## [PROBLEM]
In the data that follows, find each line containing "based" and copy it.

## [RECORDS PROVIDED]
************

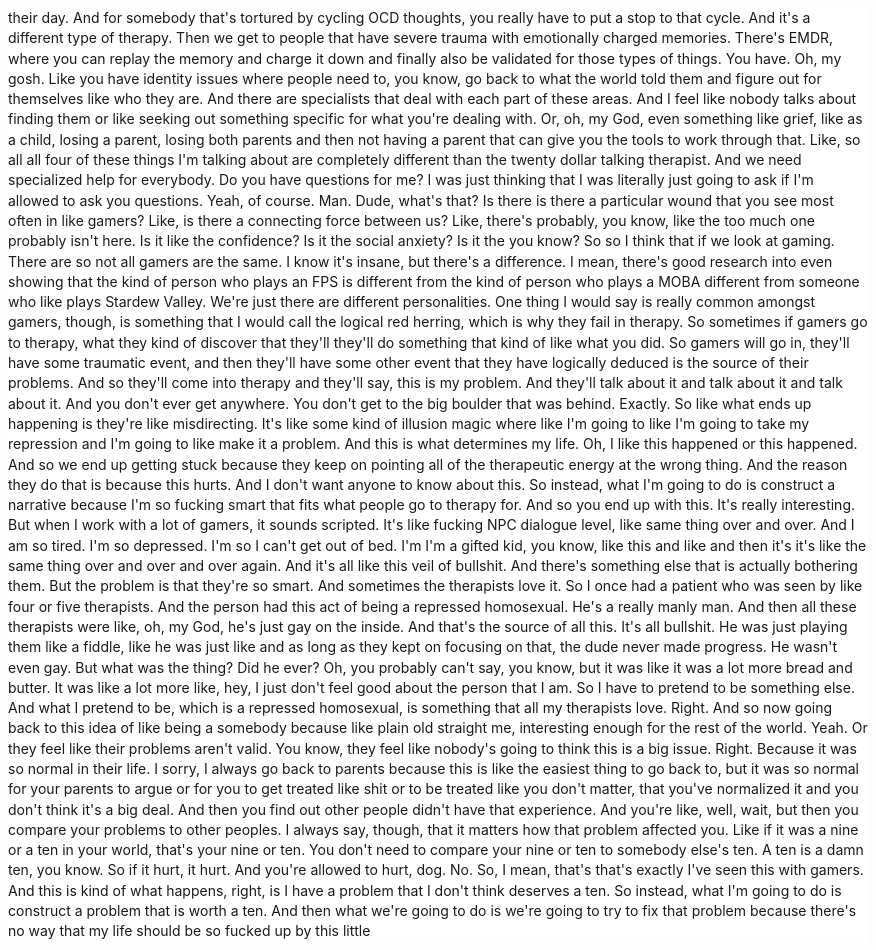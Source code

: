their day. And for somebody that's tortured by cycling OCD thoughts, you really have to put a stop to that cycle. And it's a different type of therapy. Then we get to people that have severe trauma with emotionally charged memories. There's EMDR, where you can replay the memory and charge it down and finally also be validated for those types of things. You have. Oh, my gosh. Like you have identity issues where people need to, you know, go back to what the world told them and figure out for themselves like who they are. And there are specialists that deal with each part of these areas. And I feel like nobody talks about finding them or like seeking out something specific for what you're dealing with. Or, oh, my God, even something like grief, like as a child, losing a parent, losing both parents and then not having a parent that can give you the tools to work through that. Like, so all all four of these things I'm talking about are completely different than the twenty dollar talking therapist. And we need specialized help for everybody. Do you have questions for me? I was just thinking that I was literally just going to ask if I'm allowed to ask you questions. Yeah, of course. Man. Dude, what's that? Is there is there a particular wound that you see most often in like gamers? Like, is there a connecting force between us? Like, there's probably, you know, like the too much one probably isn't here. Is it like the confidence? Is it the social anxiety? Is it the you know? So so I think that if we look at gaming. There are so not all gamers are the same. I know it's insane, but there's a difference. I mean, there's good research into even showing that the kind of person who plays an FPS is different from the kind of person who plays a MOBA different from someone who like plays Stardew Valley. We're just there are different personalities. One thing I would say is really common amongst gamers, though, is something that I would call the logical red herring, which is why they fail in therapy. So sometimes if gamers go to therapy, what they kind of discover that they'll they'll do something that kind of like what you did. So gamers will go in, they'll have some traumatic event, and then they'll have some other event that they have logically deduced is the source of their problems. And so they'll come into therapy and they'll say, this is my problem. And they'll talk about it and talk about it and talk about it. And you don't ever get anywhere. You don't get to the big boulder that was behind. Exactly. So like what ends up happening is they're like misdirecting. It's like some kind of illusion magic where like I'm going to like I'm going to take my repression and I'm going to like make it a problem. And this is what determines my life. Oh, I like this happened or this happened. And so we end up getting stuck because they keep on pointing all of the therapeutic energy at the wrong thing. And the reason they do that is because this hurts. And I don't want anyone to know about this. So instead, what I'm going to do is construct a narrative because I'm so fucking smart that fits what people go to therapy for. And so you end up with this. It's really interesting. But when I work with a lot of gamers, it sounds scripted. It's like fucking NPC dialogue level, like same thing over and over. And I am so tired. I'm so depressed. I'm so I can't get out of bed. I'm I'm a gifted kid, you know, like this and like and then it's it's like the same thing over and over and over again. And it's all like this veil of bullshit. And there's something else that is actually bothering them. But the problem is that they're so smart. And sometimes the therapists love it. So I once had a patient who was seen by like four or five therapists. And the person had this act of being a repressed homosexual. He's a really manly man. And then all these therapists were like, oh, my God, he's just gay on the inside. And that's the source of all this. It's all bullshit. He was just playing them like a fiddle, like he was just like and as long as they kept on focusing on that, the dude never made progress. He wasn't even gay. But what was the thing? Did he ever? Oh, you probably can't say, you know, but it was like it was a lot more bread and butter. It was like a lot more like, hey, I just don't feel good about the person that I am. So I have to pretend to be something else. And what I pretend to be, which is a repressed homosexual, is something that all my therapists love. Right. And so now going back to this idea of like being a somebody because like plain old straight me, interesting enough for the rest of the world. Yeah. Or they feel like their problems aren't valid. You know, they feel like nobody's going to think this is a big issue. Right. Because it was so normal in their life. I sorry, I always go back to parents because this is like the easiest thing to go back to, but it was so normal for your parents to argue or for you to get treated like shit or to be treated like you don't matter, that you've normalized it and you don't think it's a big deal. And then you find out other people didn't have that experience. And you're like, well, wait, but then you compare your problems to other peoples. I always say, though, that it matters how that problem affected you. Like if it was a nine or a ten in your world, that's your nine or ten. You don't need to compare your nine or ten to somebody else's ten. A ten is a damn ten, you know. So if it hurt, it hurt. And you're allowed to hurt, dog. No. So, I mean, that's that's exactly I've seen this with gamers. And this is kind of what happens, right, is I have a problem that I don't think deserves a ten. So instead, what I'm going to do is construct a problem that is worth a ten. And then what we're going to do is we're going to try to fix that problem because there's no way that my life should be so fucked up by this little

************

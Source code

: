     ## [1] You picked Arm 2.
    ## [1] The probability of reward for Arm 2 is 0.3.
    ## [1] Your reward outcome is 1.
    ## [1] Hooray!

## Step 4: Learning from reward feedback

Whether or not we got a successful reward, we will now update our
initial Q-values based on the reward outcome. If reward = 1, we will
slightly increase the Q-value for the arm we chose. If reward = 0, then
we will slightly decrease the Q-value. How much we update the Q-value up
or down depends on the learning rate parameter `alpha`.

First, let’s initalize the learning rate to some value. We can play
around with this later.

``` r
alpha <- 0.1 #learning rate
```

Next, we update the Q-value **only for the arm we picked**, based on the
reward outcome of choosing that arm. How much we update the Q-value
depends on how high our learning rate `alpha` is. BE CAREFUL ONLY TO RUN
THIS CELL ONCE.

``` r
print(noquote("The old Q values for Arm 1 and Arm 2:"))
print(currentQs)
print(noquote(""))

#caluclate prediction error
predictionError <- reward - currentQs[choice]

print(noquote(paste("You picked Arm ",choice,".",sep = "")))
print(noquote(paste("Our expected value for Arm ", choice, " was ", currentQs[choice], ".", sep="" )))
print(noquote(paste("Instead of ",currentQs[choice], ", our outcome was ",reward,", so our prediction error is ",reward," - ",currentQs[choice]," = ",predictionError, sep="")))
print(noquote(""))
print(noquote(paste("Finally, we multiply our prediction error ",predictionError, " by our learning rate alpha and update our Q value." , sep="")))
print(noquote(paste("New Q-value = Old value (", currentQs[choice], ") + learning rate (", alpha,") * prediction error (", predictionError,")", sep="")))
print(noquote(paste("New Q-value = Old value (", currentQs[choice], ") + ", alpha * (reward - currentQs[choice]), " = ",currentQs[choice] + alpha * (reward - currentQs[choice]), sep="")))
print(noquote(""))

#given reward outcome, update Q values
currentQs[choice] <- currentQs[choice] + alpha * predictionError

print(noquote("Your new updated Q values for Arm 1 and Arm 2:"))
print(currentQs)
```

************

## [ANSWER BELOW]
initial Q-values based on the reward outcome. If reward = 1, we will
Next, we update the Q-value **only for the arm we picked**, based on the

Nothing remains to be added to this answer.